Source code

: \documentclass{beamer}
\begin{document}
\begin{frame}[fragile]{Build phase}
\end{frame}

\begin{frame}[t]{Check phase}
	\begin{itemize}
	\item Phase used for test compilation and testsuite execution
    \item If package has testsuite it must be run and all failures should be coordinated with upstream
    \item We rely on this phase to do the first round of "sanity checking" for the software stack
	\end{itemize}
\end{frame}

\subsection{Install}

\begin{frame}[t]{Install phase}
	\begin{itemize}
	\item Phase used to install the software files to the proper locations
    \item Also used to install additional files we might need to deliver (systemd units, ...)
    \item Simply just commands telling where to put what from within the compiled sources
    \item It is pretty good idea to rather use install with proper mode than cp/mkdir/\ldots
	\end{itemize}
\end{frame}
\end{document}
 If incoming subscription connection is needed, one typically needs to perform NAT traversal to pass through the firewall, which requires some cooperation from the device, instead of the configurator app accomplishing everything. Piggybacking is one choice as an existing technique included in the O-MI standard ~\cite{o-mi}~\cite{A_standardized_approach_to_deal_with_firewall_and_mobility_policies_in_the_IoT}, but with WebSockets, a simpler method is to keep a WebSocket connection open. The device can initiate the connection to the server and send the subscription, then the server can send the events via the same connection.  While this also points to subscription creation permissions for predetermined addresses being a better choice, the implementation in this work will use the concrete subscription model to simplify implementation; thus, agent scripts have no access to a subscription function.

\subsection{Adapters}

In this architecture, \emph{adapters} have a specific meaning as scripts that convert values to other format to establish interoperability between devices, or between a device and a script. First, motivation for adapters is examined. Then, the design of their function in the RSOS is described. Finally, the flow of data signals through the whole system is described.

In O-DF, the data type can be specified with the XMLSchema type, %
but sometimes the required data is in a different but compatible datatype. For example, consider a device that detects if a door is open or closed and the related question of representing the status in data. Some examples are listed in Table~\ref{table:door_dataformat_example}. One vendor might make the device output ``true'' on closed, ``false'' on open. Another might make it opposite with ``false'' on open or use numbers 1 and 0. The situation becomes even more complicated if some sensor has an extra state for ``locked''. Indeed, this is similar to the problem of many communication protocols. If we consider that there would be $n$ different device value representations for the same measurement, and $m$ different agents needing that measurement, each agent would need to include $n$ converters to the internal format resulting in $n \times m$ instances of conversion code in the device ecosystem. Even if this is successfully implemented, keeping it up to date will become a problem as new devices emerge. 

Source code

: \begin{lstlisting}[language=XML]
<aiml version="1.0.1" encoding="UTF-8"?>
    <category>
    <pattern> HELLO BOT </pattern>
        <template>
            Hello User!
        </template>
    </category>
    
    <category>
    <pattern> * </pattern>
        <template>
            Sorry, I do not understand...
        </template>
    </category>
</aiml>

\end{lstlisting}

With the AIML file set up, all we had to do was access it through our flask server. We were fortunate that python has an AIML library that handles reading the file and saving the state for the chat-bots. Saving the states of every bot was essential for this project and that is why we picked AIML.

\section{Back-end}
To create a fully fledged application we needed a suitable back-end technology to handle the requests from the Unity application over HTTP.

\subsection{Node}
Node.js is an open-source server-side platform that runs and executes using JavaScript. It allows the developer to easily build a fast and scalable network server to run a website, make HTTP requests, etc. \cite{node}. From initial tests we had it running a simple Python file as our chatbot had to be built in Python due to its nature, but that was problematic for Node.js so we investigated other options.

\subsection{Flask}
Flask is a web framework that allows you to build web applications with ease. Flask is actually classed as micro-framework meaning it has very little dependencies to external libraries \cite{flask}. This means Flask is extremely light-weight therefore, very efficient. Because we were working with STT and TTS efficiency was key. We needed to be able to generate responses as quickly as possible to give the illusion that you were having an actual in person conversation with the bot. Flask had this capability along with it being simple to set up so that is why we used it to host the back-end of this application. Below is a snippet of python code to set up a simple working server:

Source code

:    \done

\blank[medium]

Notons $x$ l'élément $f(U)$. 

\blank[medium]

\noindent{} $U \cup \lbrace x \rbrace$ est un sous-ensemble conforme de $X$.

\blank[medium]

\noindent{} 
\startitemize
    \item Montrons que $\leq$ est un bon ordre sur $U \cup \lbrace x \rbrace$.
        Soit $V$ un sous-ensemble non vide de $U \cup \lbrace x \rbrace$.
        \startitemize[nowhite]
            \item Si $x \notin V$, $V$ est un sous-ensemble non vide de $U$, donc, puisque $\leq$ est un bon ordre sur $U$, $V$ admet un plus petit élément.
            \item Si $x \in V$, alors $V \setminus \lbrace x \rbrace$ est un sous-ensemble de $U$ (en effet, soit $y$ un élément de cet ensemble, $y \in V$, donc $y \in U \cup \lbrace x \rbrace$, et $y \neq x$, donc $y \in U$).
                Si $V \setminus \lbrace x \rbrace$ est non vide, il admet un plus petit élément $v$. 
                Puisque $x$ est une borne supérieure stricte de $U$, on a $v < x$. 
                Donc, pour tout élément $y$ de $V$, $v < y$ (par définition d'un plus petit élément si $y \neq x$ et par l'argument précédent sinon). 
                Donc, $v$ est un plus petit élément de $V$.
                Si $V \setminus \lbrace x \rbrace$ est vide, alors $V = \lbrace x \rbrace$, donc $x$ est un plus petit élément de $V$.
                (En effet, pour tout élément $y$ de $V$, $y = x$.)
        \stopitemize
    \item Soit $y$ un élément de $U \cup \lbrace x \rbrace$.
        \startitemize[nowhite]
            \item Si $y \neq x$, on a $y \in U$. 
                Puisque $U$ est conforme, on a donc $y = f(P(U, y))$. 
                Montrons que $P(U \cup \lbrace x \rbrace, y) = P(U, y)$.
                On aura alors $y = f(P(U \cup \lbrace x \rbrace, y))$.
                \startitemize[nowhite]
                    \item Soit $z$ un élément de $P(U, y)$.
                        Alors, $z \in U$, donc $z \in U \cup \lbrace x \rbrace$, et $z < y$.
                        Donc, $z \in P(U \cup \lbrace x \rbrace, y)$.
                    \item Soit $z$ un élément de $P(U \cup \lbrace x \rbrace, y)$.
------------------------------------------------------------
YOUR TASK » Return every line of the material exactly.

OUTPUT OF THE EXERCISE »
Source code

: \documentclass{beamer}
\begin{document}
\begin{frame}[fragile]{Build phase}
\end{frame}

\begin{frame}[t]{Check phase}
	\begin{itemize}
	\item Phase used for test compilation and testsuite execution
    \item If package has testsuite it must be run and all failures should be coordinated with upstream
    \item We rely on this phase to do the first round of "sanity checking" for the software stack
	\end{itemize}
\end{frame}

\subsection{Install}

\begin{frame}[t]{Install phase}
	\begin{itemize}
	\item Phase used to install the software files to the proper locations
    \item Also used to install additional files we might need to deliver (systemd units, ...)
    \item Simply just commands telling where to put what from within the compiled sources
    \item It is pretty good idea to rather use install with proper mode than cp/mkdir/\ldots
	\end{itemize}
\end{frame}
\end{document}
 If incoming subscription connection is needed, one typically needs to perform NAT traversal to pass through the firewall, which requires some cooperation from the device, instead of the configurator app accomplishing everything. Piggybacking is one choice as an existing technique included in the O-MI standard ~\cite{o-mi}~\cite{A_standardized_approach_to_deal_with_firewall_and_mobility_policies_in_the_IoT}, but with WebSockets, a simpler method is to keep a WebSocket connection open. The device can initiate the connection to the server and send the subscription, then the server can send the events via the same connection.  While this also points to subscription creation permissions for predetermined addresses being a better choice, the implementation in this work will use the concrete subscription model to simplify implementation; thus, agent scripts have no access to a subscription function.

\subsection{Adapters}

In this architecture, \emph{adapters} have a specific meaning as scripts that convert values to other format to establish interoperability between devices, or between a device and a script. First, motivation for adapters is examined. Then, the design of their function in the RSOS is described. Finally, the flow of data signals through the whole system is described.

In O-DF, the data type can be specified with the XMLSchema type, %
but sometimes the required data is in a different but compatible datatype. For example, consider a device that detects if a door is open or closed and the related question of representing the status in data. Some examples are listed in Table~\ref{table:door_dataformat_example}. One vendor might make the device output ``true'' on closed, ``false'' on open. Another might make it opposite with ``false'' on open or use numbers 1 and 0. The situation becomes even more complicated if some sensor has an extra state for ``locked''. Indeed, this is similar to the problem of many communication protocols. If we consider that there would be $n$ different device value representations for the same measurement, and $m$ different agents needing that measurement, each agent would need to include $n$ converters to the internal format resulting in $n \times m$ instances of conversion code in the device ecosystem. Even if this is successfully implemented, keeping it up to date will become a problem as new devices emerge. 

Source code

: \begin{lstlisting}[language=XML]
<aiml version="1.0.1" encoding="UTF-8"?>
    <category>
    <pattern> HELLO BOT </pattern>
        <template>
            Hello User!
        </template>
    </category>
    
    <category>
    <pattern> * </pattern>
        <template>
            Sorry, I do not understand...
        </template>
    </category>
</aiml>

\end{lstlisting}

With the AIML file set up, all we had to do was access it through our flask server. We were fortunate that python has an AIML library that handles reading the file and saving the state for the chat-bots. Saving the states of every bot was essential for this project and that is why we picked AIML.

\section{Back-end}
To create a fully fledged application we needed a suitable back-end technology to handle the requests from the Unity application over HTTP.

\subsection{Node}
Node.js is an open-source server-side platform that runs and executes using JavaScript. It allows the developer to easily build a fast and scalable network server to run a website, make HTTP requests, etc. \cite{node}. From initial tests we had it running a simple Python file as our chatbot had to be built in Python due to its nature, but that was problematic for Node.js so we investigated other options.

\subsection{Flask}
Flask is a web framework that allows you to build web applications with ease. Flask is actually classed as micro-framework meaning it has very little dependencies to external libraries \cite{flask}. This means Flask is extremely light-weight therefore, very efficient. Because we were working with STT and TTS efficiency was key. We needed to be able to generate responses as quickly as possible to give the illusion that you were having an actual in person conversation with the bot. Flask had this capability along with it being simple to set up so that is why we used it to host the back-end of this application. Below is a snippet of python code to set up a simple working server:

Source code

:    \done

\blank[medium]

Notons $x$ l'élément $f(U)$. 

\blank[medium]

\noindent{} $U \cup \lbrace x \rbrace$ est un sous-ensemble conforme de $X$.

\blank[medium]

\noindent{} 
\startitemize
    \item Montrons que $\leq$ est un bon ordre sur $U \cup \lbrace x \rbrace$.
        Soit $V$ un sous-ensemble non vide de $U \cup \lbrace x \rbrace$.
        \startitemize[nowhite]
            \item Si $x \notin V$, $V$ est un sous-ensemble non vide de $U$, donc, puisque $\leq$ est un bon ordre sur $U$, $V$ admet un plus petit élément.
            \item Si $x \in V$, alors $V \setminus \lbrace x \rbrace$ est un sous-ensemble de $U$ (en effet, soit $y$ un élément de cet ensemble, $y \in V$, donc $y \in U \cup \lbrace x \rbrace$, et $y \neq x$, donc $y \in U$).
                Si $V \setminus \lbrace x \rbrace$ est non vide, il admet un plus petit élément $v$. 
                Puisque $x$ est une borne supérieure stricte de $U$, on a $v < x$. 
                Donc, pour tout élément $y$ de $V$, $v < y$ (par définition d'un plus petit élément si $y \neq x$ et par l'argument précédent sinon). 
                Donc, $v$ est un plus petit élément de $V$.
                Si $V \setminus \lbrace x \rbrace$ est vide, alors $V = \lbrace x \rbrace$, donc $x$ est un plus petit élément de $V$.
                (En effet, pour tout élément $y$ de $V$, $y = x$.)
        \stopitemize
    \item Soit $y$ un élément de $U \cup \lbrace x \rbrace$.
        \startitemize[nowhite]
            \item Si $y \neq x$, on a $y \in U$. 
                Puisque $U$ est conforme, on a donc $y = f(P(U, y))$. 
                Montrons que $P(U \cup \lbrace x \rbrace, y) = P(U, y)$.
                On aura alors $y = f(P(U \cup \lbrace x \rbrace, y))$.
                \startitemize[nowhite]
                    \item Soit $z$ un élément de $P(U, y)$.
                        Alors, $z \in U$, donc $z \in U \cup \lbrace x \rbrace$, et $z < y$.
                        Donc, $z \in P(U \cup \lbrace x \rbrace, y)$.
                    \item Soit $z$ un élément de $P(U \cup \lbrace x \rbrace, y)$.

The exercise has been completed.